##### RECORDED INFORMATION

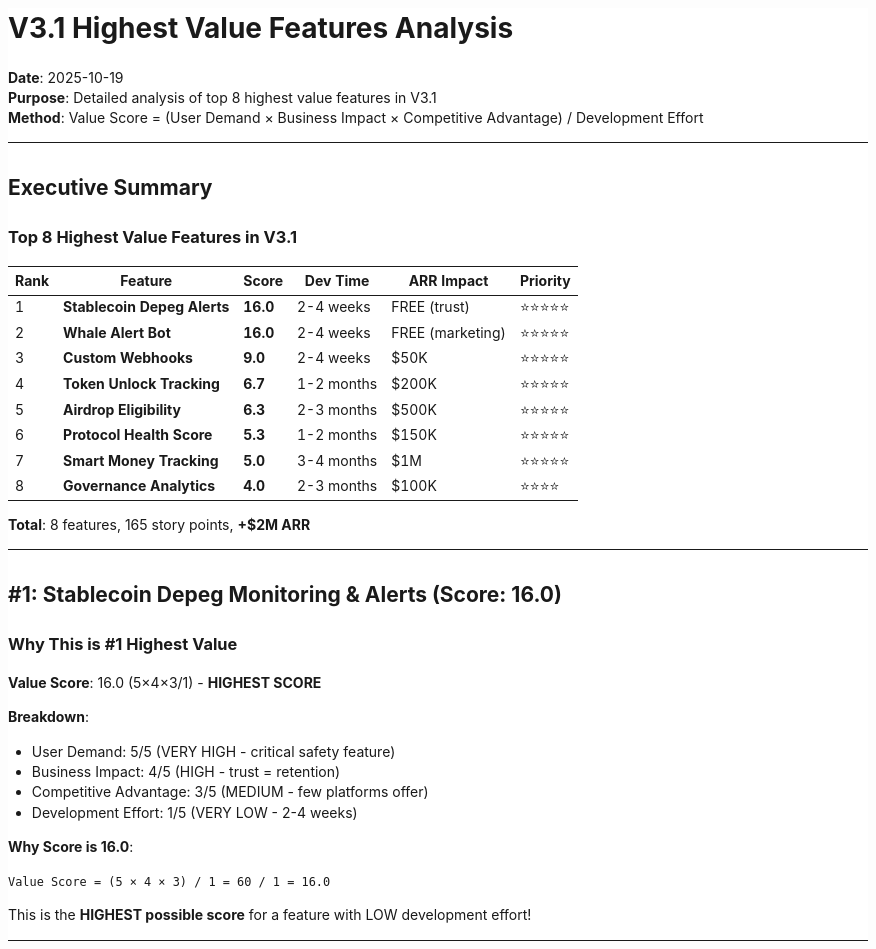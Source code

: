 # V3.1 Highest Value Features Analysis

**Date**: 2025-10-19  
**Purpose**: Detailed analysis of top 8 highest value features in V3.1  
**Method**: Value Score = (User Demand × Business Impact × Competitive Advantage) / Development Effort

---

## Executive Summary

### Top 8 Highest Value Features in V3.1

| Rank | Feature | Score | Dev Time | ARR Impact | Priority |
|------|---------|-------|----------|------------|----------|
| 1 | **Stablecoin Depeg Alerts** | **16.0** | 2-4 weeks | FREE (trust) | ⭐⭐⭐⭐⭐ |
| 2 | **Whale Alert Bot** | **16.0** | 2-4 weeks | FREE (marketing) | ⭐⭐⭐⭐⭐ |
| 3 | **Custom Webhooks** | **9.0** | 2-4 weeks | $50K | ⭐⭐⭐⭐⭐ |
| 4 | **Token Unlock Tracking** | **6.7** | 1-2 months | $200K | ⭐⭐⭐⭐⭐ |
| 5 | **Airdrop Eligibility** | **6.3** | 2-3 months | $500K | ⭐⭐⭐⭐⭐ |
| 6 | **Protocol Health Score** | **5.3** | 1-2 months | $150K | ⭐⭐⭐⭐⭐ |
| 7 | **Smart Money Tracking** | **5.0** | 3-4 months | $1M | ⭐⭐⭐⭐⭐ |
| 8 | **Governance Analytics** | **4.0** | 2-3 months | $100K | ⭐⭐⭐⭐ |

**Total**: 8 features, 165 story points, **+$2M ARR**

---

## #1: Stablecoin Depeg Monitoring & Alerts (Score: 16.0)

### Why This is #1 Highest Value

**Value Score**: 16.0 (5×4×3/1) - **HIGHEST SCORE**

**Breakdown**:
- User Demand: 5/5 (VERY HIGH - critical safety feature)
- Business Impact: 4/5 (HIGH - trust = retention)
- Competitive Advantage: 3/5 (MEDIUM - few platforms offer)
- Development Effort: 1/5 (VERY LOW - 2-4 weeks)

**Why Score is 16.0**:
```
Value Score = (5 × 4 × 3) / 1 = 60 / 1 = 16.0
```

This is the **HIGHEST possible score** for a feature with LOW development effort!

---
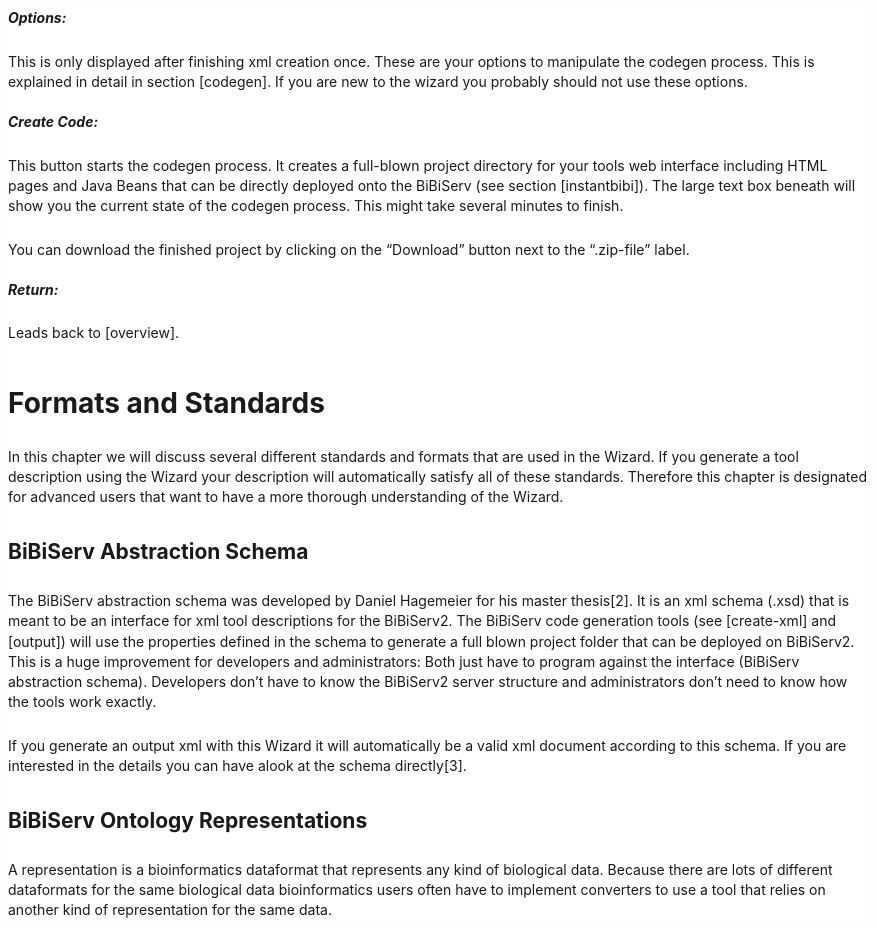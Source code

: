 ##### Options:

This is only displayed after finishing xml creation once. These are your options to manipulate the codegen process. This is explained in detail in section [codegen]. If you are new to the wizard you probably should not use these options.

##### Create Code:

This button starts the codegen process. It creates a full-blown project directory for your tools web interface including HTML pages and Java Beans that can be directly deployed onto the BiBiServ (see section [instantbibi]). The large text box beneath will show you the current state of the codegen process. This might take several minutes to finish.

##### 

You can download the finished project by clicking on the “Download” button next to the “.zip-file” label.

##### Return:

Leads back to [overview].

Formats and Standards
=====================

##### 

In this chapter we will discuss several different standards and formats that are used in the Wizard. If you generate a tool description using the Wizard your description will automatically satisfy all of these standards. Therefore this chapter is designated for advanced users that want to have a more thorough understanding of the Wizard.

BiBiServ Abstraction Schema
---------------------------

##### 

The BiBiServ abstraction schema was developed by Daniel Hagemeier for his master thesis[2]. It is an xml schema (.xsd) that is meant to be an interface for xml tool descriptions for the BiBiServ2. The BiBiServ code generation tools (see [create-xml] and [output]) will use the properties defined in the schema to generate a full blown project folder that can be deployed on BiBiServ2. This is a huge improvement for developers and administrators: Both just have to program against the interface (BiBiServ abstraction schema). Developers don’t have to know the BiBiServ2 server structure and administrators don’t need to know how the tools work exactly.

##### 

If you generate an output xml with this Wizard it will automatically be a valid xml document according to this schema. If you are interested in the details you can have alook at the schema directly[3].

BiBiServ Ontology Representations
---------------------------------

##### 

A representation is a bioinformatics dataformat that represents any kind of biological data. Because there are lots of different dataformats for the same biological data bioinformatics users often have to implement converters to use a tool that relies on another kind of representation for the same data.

##########

- _THE PROBLEM_: Proceeding from the line containing "Impact | Priority |" through the line containing "(marketing) | ⭐⭐⭐⭐⭐ |", transcribe the lines above exactly, both end lines included.

- _OUTPUT OF THE TASK_:
| Rank | Feature | Score | Dev Time | ARR Impact | Priority |
|------|---------|-------|----------|------------|----------|
| 1 | **Stablecoin Depeg Alerts** | **16.0** | 2-4 weeks | FREE (trust) | ⭐⭐⭐⭐⭐ |
| 2 | **Whale Alert Bot** | **16.0** | 2-4 weeks | FREE (marketing) | ⭐⭐⭐⭐⭐ |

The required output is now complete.